- **Activity**
Using the entries that follow, give the number of lines containing the string "replacing". Write nothing besides that number.

Pictures paired with source code:

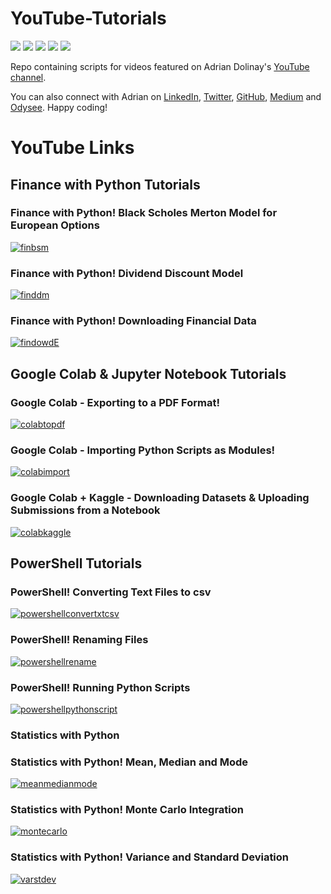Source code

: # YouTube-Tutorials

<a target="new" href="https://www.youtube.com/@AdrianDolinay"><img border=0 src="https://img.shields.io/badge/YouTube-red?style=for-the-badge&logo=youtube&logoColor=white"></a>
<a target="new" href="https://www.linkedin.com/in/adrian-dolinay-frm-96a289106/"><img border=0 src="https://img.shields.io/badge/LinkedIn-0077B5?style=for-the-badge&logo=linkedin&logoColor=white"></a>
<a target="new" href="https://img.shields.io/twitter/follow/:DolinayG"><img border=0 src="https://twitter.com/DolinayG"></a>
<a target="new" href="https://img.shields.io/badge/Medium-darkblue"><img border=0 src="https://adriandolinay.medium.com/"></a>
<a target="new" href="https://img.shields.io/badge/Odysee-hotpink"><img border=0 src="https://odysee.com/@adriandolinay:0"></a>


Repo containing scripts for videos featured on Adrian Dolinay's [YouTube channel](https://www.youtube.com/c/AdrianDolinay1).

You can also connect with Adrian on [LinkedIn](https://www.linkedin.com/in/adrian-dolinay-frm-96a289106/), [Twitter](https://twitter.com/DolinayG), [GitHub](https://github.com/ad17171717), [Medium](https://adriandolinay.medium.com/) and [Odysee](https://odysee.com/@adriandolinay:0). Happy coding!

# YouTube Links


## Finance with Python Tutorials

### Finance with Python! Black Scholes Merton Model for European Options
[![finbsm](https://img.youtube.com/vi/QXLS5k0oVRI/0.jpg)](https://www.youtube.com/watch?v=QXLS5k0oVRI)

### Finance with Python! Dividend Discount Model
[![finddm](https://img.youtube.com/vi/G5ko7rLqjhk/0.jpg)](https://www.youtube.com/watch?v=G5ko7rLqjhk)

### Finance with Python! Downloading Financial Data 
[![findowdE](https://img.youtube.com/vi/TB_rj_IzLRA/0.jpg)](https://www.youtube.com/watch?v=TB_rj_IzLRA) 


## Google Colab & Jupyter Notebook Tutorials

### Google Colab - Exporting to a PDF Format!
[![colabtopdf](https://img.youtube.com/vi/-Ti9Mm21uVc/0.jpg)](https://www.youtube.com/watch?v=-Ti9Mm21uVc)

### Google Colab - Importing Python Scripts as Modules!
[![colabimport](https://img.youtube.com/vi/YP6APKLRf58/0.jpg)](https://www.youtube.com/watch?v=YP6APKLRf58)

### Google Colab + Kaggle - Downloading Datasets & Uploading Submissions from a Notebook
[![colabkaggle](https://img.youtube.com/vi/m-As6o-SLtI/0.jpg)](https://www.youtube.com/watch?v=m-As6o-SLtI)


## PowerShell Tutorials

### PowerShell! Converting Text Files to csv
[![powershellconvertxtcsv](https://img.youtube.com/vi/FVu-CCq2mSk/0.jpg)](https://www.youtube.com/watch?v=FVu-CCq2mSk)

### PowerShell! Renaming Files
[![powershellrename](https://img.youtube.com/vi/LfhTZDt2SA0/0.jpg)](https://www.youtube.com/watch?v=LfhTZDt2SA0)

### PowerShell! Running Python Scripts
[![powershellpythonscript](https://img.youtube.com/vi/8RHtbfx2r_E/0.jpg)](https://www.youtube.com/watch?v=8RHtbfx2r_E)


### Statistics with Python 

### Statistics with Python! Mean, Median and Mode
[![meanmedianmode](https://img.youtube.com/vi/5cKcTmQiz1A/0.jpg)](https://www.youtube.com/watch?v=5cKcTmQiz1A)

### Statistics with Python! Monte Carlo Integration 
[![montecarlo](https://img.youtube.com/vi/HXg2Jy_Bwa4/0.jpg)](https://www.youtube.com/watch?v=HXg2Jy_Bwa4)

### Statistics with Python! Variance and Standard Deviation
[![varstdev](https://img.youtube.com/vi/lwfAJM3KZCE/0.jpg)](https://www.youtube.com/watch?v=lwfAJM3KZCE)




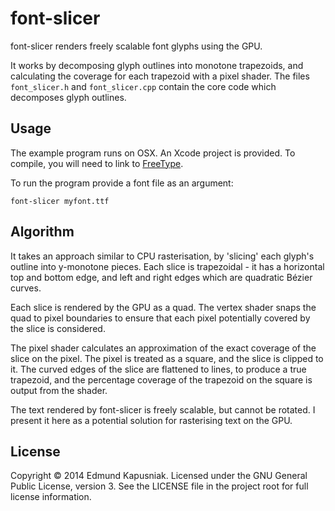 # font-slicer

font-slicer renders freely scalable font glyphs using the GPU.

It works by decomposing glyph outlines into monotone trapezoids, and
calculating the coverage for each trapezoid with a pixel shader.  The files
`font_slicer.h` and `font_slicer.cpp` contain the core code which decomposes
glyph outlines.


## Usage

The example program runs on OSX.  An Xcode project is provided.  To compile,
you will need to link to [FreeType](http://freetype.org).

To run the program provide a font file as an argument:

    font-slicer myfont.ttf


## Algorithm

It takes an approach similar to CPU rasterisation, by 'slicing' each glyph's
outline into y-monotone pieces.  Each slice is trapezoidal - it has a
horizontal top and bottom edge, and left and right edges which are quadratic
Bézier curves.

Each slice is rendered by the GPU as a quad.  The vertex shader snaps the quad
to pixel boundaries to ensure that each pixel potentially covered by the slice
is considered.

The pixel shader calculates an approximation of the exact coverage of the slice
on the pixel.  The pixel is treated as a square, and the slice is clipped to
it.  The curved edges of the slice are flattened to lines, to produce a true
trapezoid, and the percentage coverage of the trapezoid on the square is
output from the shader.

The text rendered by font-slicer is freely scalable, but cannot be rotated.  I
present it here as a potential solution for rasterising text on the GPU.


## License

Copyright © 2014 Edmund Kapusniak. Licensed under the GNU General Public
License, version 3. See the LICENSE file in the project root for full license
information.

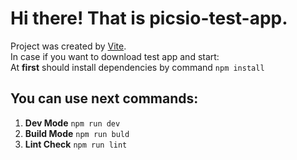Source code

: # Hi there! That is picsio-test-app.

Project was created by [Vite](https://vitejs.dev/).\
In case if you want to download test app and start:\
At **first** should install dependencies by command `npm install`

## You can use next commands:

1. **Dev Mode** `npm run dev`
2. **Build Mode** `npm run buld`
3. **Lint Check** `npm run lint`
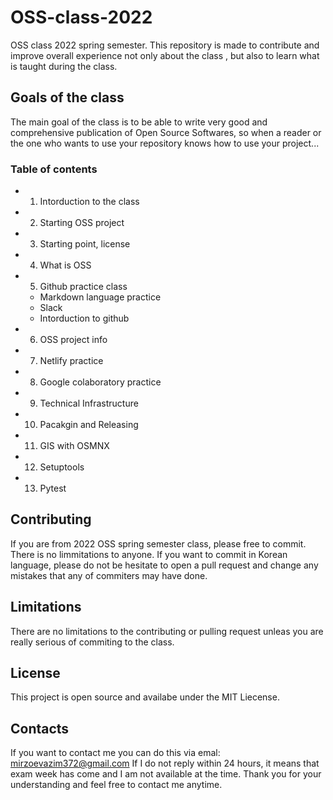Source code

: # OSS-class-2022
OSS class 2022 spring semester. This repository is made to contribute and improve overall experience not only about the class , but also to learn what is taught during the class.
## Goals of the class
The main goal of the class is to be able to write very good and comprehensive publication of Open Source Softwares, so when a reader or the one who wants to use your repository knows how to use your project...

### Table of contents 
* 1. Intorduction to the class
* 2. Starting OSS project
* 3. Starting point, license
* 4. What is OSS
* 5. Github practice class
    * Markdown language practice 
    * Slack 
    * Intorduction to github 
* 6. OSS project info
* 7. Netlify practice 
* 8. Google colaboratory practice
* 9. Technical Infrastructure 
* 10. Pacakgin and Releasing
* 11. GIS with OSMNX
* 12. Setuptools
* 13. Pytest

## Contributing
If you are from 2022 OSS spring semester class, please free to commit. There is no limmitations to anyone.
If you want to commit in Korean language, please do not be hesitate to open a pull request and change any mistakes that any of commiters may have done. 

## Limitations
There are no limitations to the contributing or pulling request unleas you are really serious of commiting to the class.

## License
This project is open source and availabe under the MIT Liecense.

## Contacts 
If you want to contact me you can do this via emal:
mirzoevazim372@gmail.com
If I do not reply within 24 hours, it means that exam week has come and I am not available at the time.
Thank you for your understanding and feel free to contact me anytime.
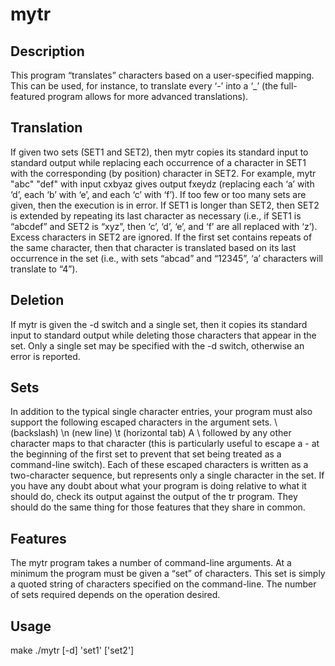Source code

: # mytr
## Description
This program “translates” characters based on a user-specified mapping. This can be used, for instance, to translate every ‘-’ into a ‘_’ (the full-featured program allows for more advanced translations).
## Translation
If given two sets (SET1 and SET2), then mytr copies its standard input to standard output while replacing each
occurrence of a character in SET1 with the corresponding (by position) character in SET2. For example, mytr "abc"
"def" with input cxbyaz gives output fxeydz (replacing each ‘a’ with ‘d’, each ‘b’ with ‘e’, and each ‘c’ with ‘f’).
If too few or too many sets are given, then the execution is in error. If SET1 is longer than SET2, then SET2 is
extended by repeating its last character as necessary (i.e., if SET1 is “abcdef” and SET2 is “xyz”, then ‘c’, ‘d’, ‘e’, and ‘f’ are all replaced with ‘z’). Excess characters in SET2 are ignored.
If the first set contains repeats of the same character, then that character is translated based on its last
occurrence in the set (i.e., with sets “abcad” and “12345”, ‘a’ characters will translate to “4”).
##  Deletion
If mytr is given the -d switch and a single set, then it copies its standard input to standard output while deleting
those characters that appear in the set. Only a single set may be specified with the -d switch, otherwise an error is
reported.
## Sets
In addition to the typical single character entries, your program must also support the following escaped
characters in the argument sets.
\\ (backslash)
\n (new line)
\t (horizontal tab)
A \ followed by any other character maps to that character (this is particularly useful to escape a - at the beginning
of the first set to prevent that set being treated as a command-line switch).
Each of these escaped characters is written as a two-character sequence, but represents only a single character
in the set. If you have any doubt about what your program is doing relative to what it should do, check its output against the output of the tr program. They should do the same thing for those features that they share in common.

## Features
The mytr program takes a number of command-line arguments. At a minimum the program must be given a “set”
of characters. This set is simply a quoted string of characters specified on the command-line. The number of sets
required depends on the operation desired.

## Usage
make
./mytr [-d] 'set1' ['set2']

- **Response**
2